[[ Given data open ]]
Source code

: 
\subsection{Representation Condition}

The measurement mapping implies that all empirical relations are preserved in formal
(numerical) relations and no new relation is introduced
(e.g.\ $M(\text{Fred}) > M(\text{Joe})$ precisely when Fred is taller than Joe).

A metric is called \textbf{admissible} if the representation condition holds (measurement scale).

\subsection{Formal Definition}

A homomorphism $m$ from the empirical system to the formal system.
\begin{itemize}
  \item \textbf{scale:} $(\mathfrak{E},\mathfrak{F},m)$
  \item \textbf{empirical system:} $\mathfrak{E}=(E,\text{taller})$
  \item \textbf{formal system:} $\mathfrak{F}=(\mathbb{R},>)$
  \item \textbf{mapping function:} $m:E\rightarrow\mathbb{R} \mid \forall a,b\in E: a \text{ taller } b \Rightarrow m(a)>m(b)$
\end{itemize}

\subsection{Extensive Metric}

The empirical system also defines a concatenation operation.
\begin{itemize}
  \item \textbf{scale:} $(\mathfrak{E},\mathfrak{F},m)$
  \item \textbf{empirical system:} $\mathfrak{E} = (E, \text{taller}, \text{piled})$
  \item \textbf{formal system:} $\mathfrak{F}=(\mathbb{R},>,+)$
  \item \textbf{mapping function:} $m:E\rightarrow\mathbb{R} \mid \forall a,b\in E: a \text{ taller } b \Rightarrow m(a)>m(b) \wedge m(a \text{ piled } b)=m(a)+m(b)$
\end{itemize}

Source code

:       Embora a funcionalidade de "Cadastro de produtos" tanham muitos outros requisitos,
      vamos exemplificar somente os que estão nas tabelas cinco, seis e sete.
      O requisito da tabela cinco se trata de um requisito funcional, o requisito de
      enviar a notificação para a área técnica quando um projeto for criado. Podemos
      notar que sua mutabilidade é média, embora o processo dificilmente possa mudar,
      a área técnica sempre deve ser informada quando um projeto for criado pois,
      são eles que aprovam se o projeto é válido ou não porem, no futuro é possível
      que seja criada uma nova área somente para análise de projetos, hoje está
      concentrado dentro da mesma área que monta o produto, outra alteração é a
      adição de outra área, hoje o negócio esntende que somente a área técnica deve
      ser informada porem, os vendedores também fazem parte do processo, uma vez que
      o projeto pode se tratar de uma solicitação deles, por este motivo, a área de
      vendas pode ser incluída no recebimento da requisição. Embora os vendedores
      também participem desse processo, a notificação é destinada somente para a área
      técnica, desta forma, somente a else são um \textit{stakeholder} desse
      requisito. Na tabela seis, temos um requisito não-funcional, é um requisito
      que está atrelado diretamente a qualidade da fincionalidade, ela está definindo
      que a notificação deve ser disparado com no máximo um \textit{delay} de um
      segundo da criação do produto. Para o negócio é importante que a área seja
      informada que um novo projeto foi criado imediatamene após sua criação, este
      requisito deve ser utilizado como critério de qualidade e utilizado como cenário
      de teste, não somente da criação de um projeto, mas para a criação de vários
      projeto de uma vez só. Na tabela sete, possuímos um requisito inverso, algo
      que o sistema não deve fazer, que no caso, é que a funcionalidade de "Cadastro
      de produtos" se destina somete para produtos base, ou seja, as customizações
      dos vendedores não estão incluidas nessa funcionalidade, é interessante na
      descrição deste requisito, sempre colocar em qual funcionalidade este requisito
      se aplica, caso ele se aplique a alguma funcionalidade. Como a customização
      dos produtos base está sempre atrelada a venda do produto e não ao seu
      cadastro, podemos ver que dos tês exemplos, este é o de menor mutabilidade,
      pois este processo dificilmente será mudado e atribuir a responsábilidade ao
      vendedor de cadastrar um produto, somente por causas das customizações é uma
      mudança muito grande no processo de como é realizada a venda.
[[ Given data closed ]]
As you read the records above, find each line that contains "subsection" and copy it.

Output of the task.
\subsection{Representation Condition}
\subsection{Formal Definition}
\subsection{Extensive Metric}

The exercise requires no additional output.